Work required:
Return each line of the data below that contains the string "free".

********

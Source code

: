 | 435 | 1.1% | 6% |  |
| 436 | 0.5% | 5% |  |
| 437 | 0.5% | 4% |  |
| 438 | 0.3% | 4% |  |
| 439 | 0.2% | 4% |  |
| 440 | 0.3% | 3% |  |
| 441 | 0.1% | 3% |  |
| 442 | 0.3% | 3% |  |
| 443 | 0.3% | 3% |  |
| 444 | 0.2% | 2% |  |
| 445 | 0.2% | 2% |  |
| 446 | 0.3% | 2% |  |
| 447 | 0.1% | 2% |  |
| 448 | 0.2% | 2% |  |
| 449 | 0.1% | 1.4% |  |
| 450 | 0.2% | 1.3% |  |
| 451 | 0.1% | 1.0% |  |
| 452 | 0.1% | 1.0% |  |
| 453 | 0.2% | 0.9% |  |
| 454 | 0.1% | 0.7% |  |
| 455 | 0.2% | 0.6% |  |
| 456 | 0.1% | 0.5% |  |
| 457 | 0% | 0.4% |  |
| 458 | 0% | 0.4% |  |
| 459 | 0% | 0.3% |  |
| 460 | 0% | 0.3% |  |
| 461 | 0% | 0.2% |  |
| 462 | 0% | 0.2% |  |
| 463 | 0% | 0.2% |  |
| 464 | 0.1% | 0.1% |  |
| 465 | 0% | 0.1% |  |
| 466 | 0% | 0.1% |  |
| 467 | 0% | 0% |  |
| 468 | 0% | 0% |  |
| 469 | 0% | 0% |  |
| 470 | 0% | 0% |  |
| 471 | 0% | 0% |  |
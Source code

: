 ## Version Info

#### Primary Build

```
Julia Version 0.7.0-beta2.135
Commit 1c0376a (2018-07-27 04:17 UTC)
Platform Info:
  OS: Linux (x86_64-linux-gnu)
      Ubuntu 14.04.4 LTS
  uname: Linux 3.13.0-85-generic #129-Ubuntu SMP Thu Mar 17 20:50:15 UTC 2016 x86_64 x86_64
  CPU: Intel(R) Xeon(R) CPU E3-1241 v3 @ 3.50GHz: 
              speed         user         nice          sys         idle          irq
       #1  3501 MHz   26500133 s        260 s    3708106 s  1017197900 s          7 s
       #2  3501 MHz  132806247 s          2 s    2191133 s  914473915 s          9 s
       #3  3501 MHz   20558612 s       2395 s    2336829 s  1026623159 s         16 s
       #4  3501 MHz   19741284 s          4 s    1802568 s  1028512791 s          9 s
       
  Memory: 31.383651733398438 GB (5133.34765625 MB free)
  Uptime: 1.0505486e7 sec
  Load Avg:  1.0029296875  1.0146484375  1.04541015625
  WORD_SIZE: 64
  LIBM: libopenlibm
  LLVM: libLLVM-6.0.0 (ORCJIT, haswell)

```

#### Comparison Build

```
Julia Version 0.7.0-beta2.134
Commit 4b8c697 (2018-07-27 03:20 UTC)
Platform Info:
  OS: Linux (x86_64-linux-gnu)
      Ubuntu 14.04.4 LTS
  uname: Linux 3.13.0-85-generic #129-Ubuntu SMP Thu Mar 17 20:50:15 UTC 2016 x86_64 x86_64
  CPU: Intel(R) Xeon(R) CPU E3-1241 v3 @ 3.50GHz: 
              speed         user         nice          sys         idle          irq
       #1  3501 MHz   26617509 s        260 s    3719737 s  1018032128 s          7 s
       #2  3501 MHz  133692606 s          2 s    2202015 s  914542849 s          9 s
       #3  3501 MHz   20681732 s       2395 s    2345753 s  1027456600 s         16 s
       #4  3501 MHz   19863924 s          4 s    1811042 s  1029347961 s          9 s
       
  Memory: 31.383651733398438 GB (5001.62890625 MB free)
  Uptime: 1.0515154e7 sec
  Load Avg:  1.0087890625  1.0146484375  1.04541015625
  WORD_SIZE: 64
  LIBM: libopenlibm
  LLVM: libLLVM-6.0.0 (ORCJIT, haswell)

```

********

Output:
  Memory: 31.383651733398438 GB (5133.34765625 MB free)
  Memory: 31.383651733398438 GB (5001.62890625 MB free)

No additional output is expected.